In this module you will learn advanced calculus techniques, focusing on calculus of several variables. It is part of the Graduate Certificate in Mathematics by Distance Learning, which can serve as a qualifying course for our postgraduate degrees MSc Mathematics, or MSc Mathematics and Financial Modelling. This module will cover material on calculus of more than one variable, including partial differentiation and multiple integrals, giving you a thorough grounding in these concepts.

The module is studied via distance learning. Each week, you will be guided through a series of learning steps. These include short instructional videos, online quizzes to test your understanding, livestreamed face-to-face examples classes, full course notes, and exercises to try at home.
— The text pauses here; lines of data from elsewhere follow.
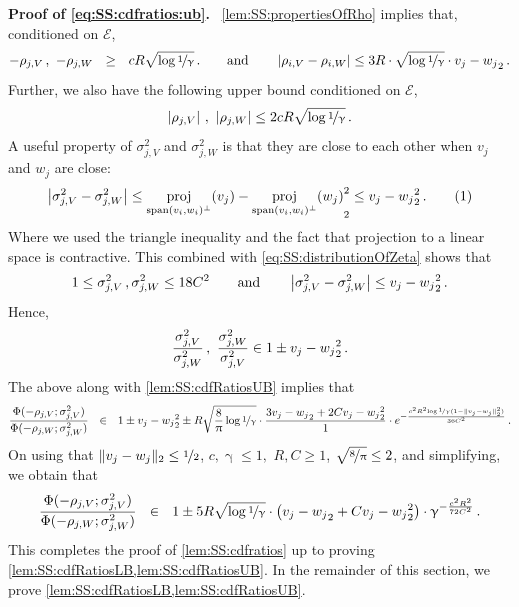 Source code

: \documentclass[11pt,letterpaper]{article}
\DeclareMathOperator{\proj}{proj}
\theoremstyle{plain}
\theoremstyle{definition}
\theoremstyle{remark}
\newcommand{\yesnum}{\addtocounter{equation}{1}\tag{\theequation}}
\newcommand{\qquadtext}[1]{\qquad\text{#1}\qquad}
\newcommand{\qquadand}{\qquadtext{and}}
\def\abs#1{\left| #1 \right|}
\newcommand{\sinparen}[1]{\ensuremath{(#1)}}
\newcommand{\inparen}[1]{\ensuremath{\left(#1\right)}}
\newcommand{\snorm}[1]{\ensuremath{\ensuremath{\| #1 \|}}}
\let\norm\relax
\newcommand{\norm}[1]{\ensuremath{\left\lVert #1 \right\rVert}}
\newcommand{\evE}{\ensuremath{\mathscr{E}}}
\newcommand{\nfrac}[2]{\nicefrac{#1}{#2}}
\renewcommand{\paragraph}[1]{\medskip \noindent\textbf{#1}~}
\renewcommand{\gamma}{\upgamma}
\renewcommand{\pi}{\uppi}
\newcommand{\customcdf}[2]{\Phi\sinparen{#1; \sigma_{#2}^2}}
\begin{document}
{{{            \paragraph{Proof of \cref{eq:SS:cdfratios:ub}.}
                \cref{lem:SS:propertiesOfRho} implies that, conditioned on $\evE$, 
                \[
                    -\rho_{j,V}\,,~-\rho_{j,W}
                    ~~\geq~~  c R \sqrt{\log{\nfrac{1}{\gamma}}}\,.
                    \qquadand
                    \abs{\rho_{i,V} - \rho_{i,W}} \leq 3R\cdot \sqrt{\log{\nfrac{1}{\gamma}}}\cdot \norm{v_j-w_j}_2\,.
                \]
                Further, we also have the following upper bound conditioned on $\evE$,
                \[
                    \abs{\rho_{j,V}}\,,~\abs{\rho_{j,W}}
                    \leq 2cR\sqrt{\log{\nfrac{1}{\gamma}}}\,.
                \]
                A useful property of $\sigma_{j,V}^2$ and $\sigma_{j,W}^2$ is that they are close to each other when $v_j$ and $w_j$ are close:
                \[
                    \abs{\sigma_{j,V}^2 - \sigma_{j,W}^2 }
                    \leq \norm{\proj_{{\rm span}(v_i,w_i)^\bot}(v_j) - \proj_{{\rm span}(v_i,w_i)^\bot}(w_j)}_2^2
                    \leq \norm{v_j - w_j}_2^2\,.
                    \yesnum\label{eq:SS:differenceOfVariance}
                \]
                Where we used the triangle inequality and the fact that projection to a linear space is contractive.
                This combined with  \cref{eq:SS:distributionOfZeta} shows that 
                \[
                    1\leq \sigma_{j,V}^2\,, \sigma_{j,W}^2\leq 18C^2
                    \qquadand
                    \abs{\sigma_{j,V}^2 -  \sigma_{j,W}^2}
                    \leq \norm{v_j-w_j}_2^2\,.
                \]
                Hence,
                \[
                    \frac{\sigma_{j,V}^2}{\sigma_{j,W}^2}\,,~
                    \frac{\sigma_{j,W}^2}{\sigma_{j,V}^2}
                    \in 1\pm \norm{v_j-w_j}_2^2\,.
                \]
                The above along with \cref{lem:SS:cdfRatiosUB}  implies that 
                \[
                    \frac{\customcdf{-\rho_{j,V}}{j,V}}{\customcdf{-\rho_{j,W}}{j,W}}
                        ~~\in~~
                        1\pm \norm{v_j-w_j}_2^2
                        \pm R\sqrt{\frac{8}{\pi} \log{\nfrac{1}{\gamma}}}\cdot 
                        \frac{3\norm{v_j-w_j}_2+2C\norm{v_j-w_j}_2^2}{1} \cdot e^{-\frac{c^2R^2{\log{\nfrac{1}{\gamma}}}(1-\snorm{v_j-w_j}_2^2)}{36C^2}}\,.
                \]
                On using that $\snorm{v_j-w_j}_2\leq \nfrac{1}{2}$, $c,\gamma\leq 1,$ $R,C\geq 1$, $\sqrt{\nfrac{8}{\pi}}\leq 2$, and simplifying, we obtain that 
                \[
                    \frac{\customcdf{-\rho_{j,V}}{j,V}}{\customcdf{-\rho_{j,W}}{j,W}}
                        ~~\in~~
                        1
                        \pm 5R\sqrt{\log{\nfrac{1}{\gamma}}}\cdot 
                        \inparen{\norm{v_j-w_j}_2+C\norm{v_j-w_j}_2^2}
                        \cdot \gamma^{-\frac{c^2R^2}{72C^2}}\,.
                 \]
            This completes the proof of \cref{lem:SS:cdfratios} up to proving \cref{lem:SS:cdfRatiosLB,lem:SS:cdfRatiosUB}.
            In the remainder of this section, we prove \cref{lem:SS:cdfRatiosLB,lem:SS:cdfRatiosUB}.
            
}}}
\end{document}
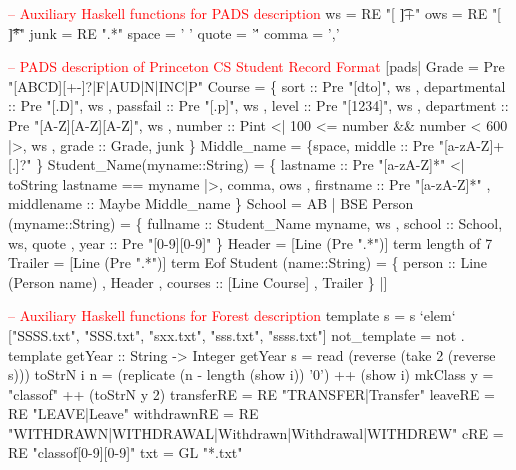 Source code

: \begin{code}
\textcolor{red}{-- Auxiliary Haskell functions for PADS description}
ws   = RE "[ \t]+"
ows  = RE "[ \t]*"
junk = RE ".*"
space = ' '
quote = '\''
comma = ','
\end{code}

\begin{code}
\textcolor{red}{-- PADS description of Princeton CS Student Record Format}
[pads| 
   Grade = Pre "[ABCD][+-]?|F|AUD|N|INC|P"
\mbox{}
   Course = 
    \{ sort         :: Pre "[dto]",           ws
    , departmental :: Pre "[.D]",            ws
    , passfail     :: Pre "[.p]",            ws
    , level        :: Pre "[1234]",          ws
    , department   :: Pre "[A-Z][A-Z][A-Z]", ws
    , number       :: Pint  <| 100 <= number && number < 600 |>, ws
    , grade        :: Grade,                 junk                               
    \} 
\mbox{}
   Middle_name = \{space, middle :: Pre "[a-zA-Z]+[.]?" \}    
\mbox{} 
   Student_Name(myname::String) = 
    \{ lastname   :: Pre "[a-zA-Z]*"   <| toString lastname ==  myname |>,  comma, ows     
    , firstname  :: Pre "[a-zA-Z]*" 
    , middlename :: Maybe Middle_name
    \}
\mbox{}
   School = AB | BSE
\mbox{}
   Person (myname::String) =
    \{ fullname   :: Student_Name myname,    ws
    , school     :: School,                 ws, quote
    , year       :: Pre "[0-9][0-9]"
    \}
\mbox{}
   Header  = [Line (Pre ".*")]  term length of 7 
   Trailer = [Line (Pre ".*")]  term Eof 
   Student (name::String) = 
    \{ person  :: Line (Person name)
    , Header  
    , courses :: [Line Course]
    , Trailer
    \}
|]
\end{code}

\begin{code}
\textcolor{red}{-- Auxiliary Haskell functions for Forest description}
template s = s `elem` ["SSSS.txt", "SSS.txt", "sxx.txt", "sss.txt", "ssss.txt"]
not_template = not . template
\mbox{}
getYear :: String -> Integer
getYear s = read (reverse (take 2 (reverse s)))
toStrN i n = (replicate  (n - length (show i)) '0') ++ (show i)
mkClass y = "classof" ++ (toStrN y 2)
\mbox{}
transferRE  = RE "TRANSFER|Transfer"
leaveRE     = RE "LEAVE|Leave"
withdrawnRE = RE "WITHDRAWN|WITHDRAWAL|Withdrawn|Withdrawal|WITHDREW"
cRE         = RE "classof[0-9][0-9]" 
txt         = GL "*.txt"
\end{code}
\vfill



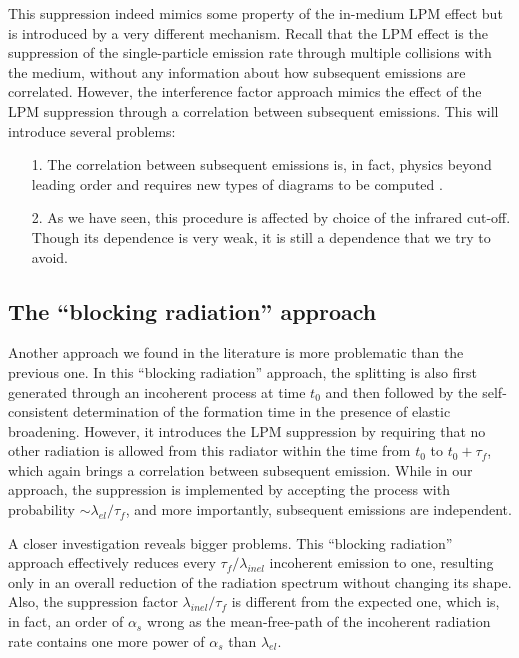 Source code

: This suppression indeed mimics some property of the in-medium LPM effect but is introduced by a very different mechanism.
Recall that the LPM effect is the suppression of the single-particle emission rate through multiple collisions with the medium, without any information about how subsequent emissions are correlated.
However, the interference factor approach mimics the effect of the LPM suppression through a correlation between subsequent emissions.
This will introduce several problems: 
\begin{itemize}
\item[1.] The correlation between subsequent emissions is, in fact, physics beyond leading order and requires new types of diagrams to be computed \cite{Arnold:2015qya,Arnold:2016kek,Arnold:2016mth,Arnold:2016jnq}.
\item[2.] As we have seen, this procedure is affected by choice of the infrared cut-off. Though its dependence is very weak, it is still a dependence that we try to avoid.
\end{itemize}

\subsection{The ``blocking radiation'' approach}
Another approach we found in the literature \cite{ColemanSmith:2012vr}
is more problematic than the previous one.
In this ``blocking radiation'' approach, the splitting is also first generated through an incoherent process at time $t_0$ and then followed by the self-consistent determination of the formation time in the presence of elastic broadening. 
However, it introduces the LPM suppression by requiring that no other radiation is allowed from this radiator within the time from $t_0$ to $t_0 + \tau_f$, which again brings a correlation between subsequent emission.
While in our approach, the suppression is implemented by accepting the process with probability $\sim \lambda_{el}/\tau_f$, and more importantly, subsequent emissions are independent.

A closer investigation reveals bigger problems.
This ``blocking radiation'' approach effectively reduces every $\tau_f/\lambda_{inel}$ incoherent emission to one, resulting only in an overall reduction of the radiation spectrum without changing its shape.
Also, the suppression factor $\lambda_{inel}/\tau_f$ is different from the expected one, which is, in fact, an order of $\alpha_s$ wrong as the mean-free-path of the incoherent radiation rate contains one more power of $\alpha_s$ than $\lambda_{el}$.

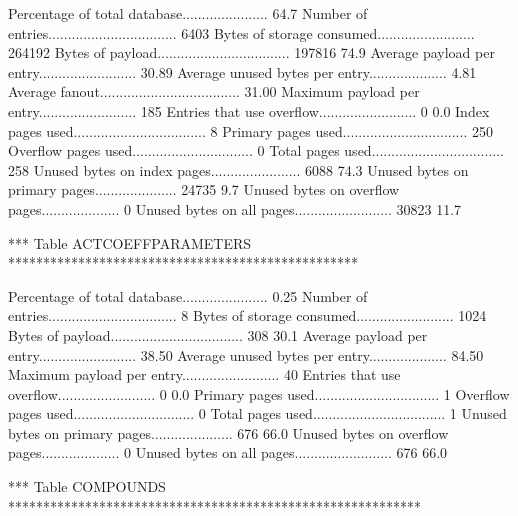 Percentage of total database......................  64.7%
Number of entries................................. 6403      
Bytes of storage consumed......................... 264192    
Bytes of payload.................................. 197816      74.9%
Average payload per entry......................... 30.89     
Average unused bytes per entry.................... 4.81      
Average fanout.................................... 31.00     
Maximum payload per entry......................... 185       
Entries that use overflow......................... 0            0.0%
Index pages used.................................. 8         
Primary pages used................................ 250       
Overflow pages used............................... 0         
Total pages used.................................. 258       
Unused bytes on index pages....................... 6088        74.3%
Unused bytes on primary pages..................... 24735        9.7%
Unused bytes on overflow pages.................... 0         
Unused bytes on all pages......................... 30823       11.7%

*** Table ACTCOEFFPARAMETERS **************************************************

Percentage of total database......................   0.25%
Number of entries................................. 8         
Bytes of storage consumed......................... 1024      
Bytes of payload.................................. 308         30.1%
Average payload per entry......................... 38.50     
Average unused bytes per entry.................... 84.50     
Maximum payload per entry......................... 40        
Entries that use overflow......................... 0            0.0%
Primary pages used................................ 1         
Overflow pages used............................... 0         
Total pages used.................................. 1         
Unused bytes on primary pages..................... 676         66.0%
Unused bytes on overflow pages.................... 0         
Unused bytes on all pages......................... 676         66.0%

*** Table COMPOUNDS ***********************************************************


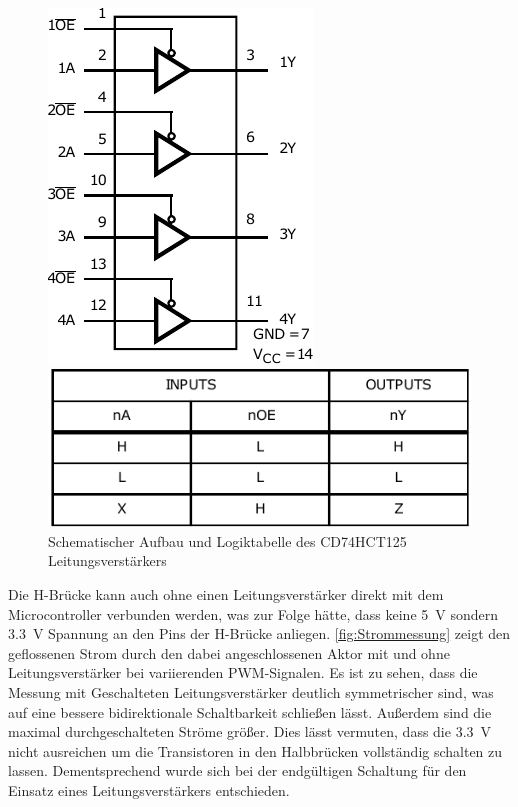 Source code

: \begin{figure}[H]
	\begin{center}
		\noindent\begin{minipage}[h!]{0.45\textwidth} %
			\centering
			\includegraphics[height=0.85\textwidth]{Bilder/buffer.pdf}
		\end{minipage} %
		\quad
		\begin{minipage}[h!]{0.45\textwidth} %
			\centering
			\includegraphics[height=0.3\textwidth]{Bilder/tabelle.pdf}
		\end{minipage} %
	\end{center}
	\caption{Schematischer Aufbau und Logiktabelle des CD74HCT125 Leitungsverstärkers}
	\label{fig:buffer}
\end{figure}\noindent
Die H-Brücke kann auch ohne einen Leitungsverstärker direkt mit dem Microcontroller verbunden werden, was zur Folge hätte, dass keine \SI{5}{V} sondern \SI{3,3}{V} Spannung an den Pins der H-Brücke anliegen. \autoref{fig:Strommessung} zeigt den geflossenen Strom durch den dabei angeschlossenen Aktor mit und ohne Leitungsverstärker bei variierenden PWM-Signalen. Es ist zu sehen, dass die Messung mit Geschalteten Leitungsverstärker deutlich symmetrischer sind, was auf eine bessere bidirektionale Schaltbarkeit schließen lässt. Außerdem sind die maximal durchgeschalteten Ströme größer. Dies lässt vermuten, dass die \SI{3,3}{V} nicht ausreichen um die Transistoren in den Halbbrücken vollständig schalten zu lassen. Dementsprechend wurde sich bei der endgültigen Schaltung für den Einsatz eines Leitungsverstärkers entschieden. 

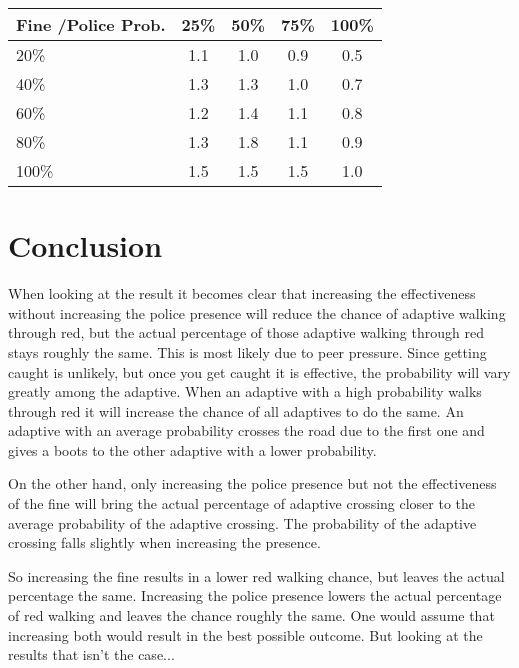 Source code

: \documentclass[a4paper]{article}
\begin{document}
\begin{table}[H]
\centering
\begin{tabular}{ l | c c c c }
  Fine \slash Police Prob. & 25\% & 50\% & 75\% & 100\% \\ 
  \hline
  20\%  & 1.1 & 1.0 & 0.9 & 0.5  \\
  40\%  & 1.3 & 1.3 & 1.0 & 0.7  \\
  60\%  & 1.2 & 1.4 & 1.1 & 0.8  \\
  80\%  & 1.3 & 1.8 & 1.1 & 0.9  \\
  100\% & 1.5 & 1.5 & 1.5 & 1.0  \\
\end{tabular}
\end{table}

\clearpage

\section{Conclusion}
When looking at the result it becomes clear that increasing the effectiveness without increasing the police presence will reduce the chance of adaptive walking through red, but the actual percentage of those adaptive walking through red stays roughly the same. This is most likely due to peer pressure. Since getting caught is unlikely, but once you get caught it is effective, the probability will vary greatly among the adaptive. When an adaptive with a high probability walks through red it will increase the chance of all adaptives to do the same. An adaptive with an average probability crosses the road due to the first one and gives a boots to the other adaptive with a lower probability.

On the other hand, only increasing the police presence but not the effectiveness of the fine will bring the actual percentage of adaptive crossing closer to the average probability of the adaptive crossing. The probability of the adaptive crossing falls slightly when increasing the presence.

So increasing the fine results in a lower red walking chance, but leaves the actual percentage the same. Increasing the police presence lowers the actual percentage of red walking and leaves the chance roughly the same. One would assume that increasing both would result in the best possible outcome. But looking at the results that isn't the case...

\clearpage

\begin{thebibliography}{3}


\end{thebibliography}
\end{document}
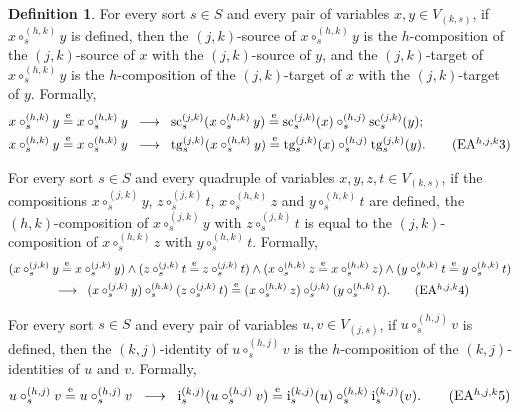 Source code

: \documentclass{amsart}
\theoremstyle{plain}
\theoremstyle{definition}
\newtheorem{definition}[theorem]{Definition}
\begin{document}
\begin{definition}
For every sort $s\in S$ and every pair of variables $x,y\in V_{(k,s)}$, if $x\circ^{(h,k)}_{s}y$ is defined, then the $(j,k)$-source of $x\circ^{(h,k)}_{s}y$ is the $h$-composition of the $(j,k)$-source of $x$ with the $(j,k)$-source of $y$, and the $(j,k)$-target of $x\circ^{(h,k)}_{s}y$ is the $h$-composition of the $(j,k)$-target of $x$ with the $(j,k)$-target of $y$. Formally,
\allowdisplaybreaks
\begin{align*}
x\circ^{(h,k)}_{s}y&\overset{\mathrm{e}}{=}x\circ^{(h,k)}_{s}y \;\;\longrightarrow\;\;
\mathrm{sc}^{(j,k)}_{s}(x\circ^{(h,k)}_{s}y)\overset{\mathrm{e}}{=}\mathrm{sc}^{(j,k)}_{s}(x)\circ^{(h,j)}_{s}\mathrm{sc}^{(j,k)}_{s}(y);\\
x\circ^{(h,k)}_{s}y&\overset{\mathrm{e}}{=}x\circ^{(h,k)}_{s}y \;\;\longrightarrow\;\;
\mathrm{tg}^{(j,k)}_{s}(x\circ^{(h,k)}_{s}y)\overset{\mathrm{e}}{=}\mathrm{tg}^{(j,k)}_{s}(x)\circ^{(h,j)}_{s}\mathrm{tg}^{(j,k)}_{s}(y).
\label{DVarExtendedEAhjk3}\tag{EA$^{h,j,k}$3}
\end{align*}

For every sort $s\in S$ and every quadruple of variables $x,y,z,t\in V_{(k,s)}$, if the compositions $x\circ^{(j,k)}_{s}y$, $z\circ^{(j,k)}_{s}t$, $x\circ^{(h,k)}_{s}z$ and $y\circ^{(h,k)}_{s}t$ are defined, the $(h,k)$-composition of $x\circ^{(j,k)}_{s}y$ with $z\circ^{(j,k)}_{s}t$ is equal to the $(j,k)$-composition of $x\circ^{(h,k)}_{s}z$ with $y\circ^{(h,k)}_{s}t$. Formally,
\allowdisplaybreaks
\begin{multline*}
(x\circ^{(j,k)}_{s}y\overset{\mathrm{e}}{=}x\circ^{(j,k)}_{s}y)
\wedge
(z\circ^{(j,k)}_{s}t\overset{\mathrm{e}}{=}z\circ^{(j,k)}_{s}t)
\wedge
(x\circ^{(h,k)}_{s}z\overset{\mathrm{e}}{=}x\circ^{(h,k)}_{s}z)
\wedge
(y\circ^{(h,k)}_{s}t\overset{\mathrm{e}}{=}y\circ^{(h,k)}_{s}t)
\\
\;\;\longrightarrow\;\;
(x\circ^{(j,k)}_{s}y)\circ^{(h,k)}_{s}(z\circ^{(j,k)}_{s}t)\overset{\mathrm{e}}{=}
(x\circ^{(h,k)}_{s}z)\circ^{(j,k)}_{s}(y\circ^{(h,k)}_{s}t).
\label{DVarExtendedEAhjk4}\tag{EA$^{h,j,k}$4}
\end{multline*}

For every sort $s\in S$ and every pair of variables $u,v\in V_{(j,s)}$, if $u\circ^{(h,j)}_{s}v$ is defined, then the $(k,j)$-identity of $u\circ^{(h,j)}_{s}v$ is the $h$-composition of the $(k,j)$-identities of $u$ and $v$. Formally,
\allowdisplaybreaks
\begin{align*}
u\circ^{(h,j)}_{s}v\overset{\mathrm{e}}{=}u\circ^{(h,j)}_{s}v \;\;\longrightarrow\;\;
\mathrm{i}^{(k,j)}_{s}(u\circ^{(h,j)}_{s}v)\overset{\mathrm{e}}{=}\mathrm{i}^{(k,j)}_{s}(u)\circ^{(h,k)}_{s}\mathrm{i}^{(k,j)}_{s}(v).
\label{DVarExtendedEAhjk5}\tag{EA$^{h,j,k}$5}
\end{align*}


\end{definition}
\end{document}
Indicative module syllabus

  • Functions and differentiation: limits, formal definition of the derivative, partial differentiation, tangent planes, directional derivatives
  • Integration: double integrals, splitting the integral, changing the order of integration, polar coordinates
  • Optimisation problems: stationary points, Lagrange multipliers, the nature of stationary points
  • Further concepts in partial differentiation: the chain rule, Taylor polynomial approximation of a function
  • Ordinary differential equations: first order differential equations, exact differential equations and second order differential equations with constant coefficients

Learning objectives

By the end of this module, you will:

  • have knowledge and understanding of, and be able to use, mathematical methods and techniques
  • have knowledge and understanding of a range of results in mathematics
  • appreciate the need for proof in mathematics, and be able to follow and construct mathematical arguments
  • understand the importance of assumptions and have an awareness of where they are used and the possible consequences of their violation
  • appreciate the power of generalisation and abstraction in the development of mathematical theories.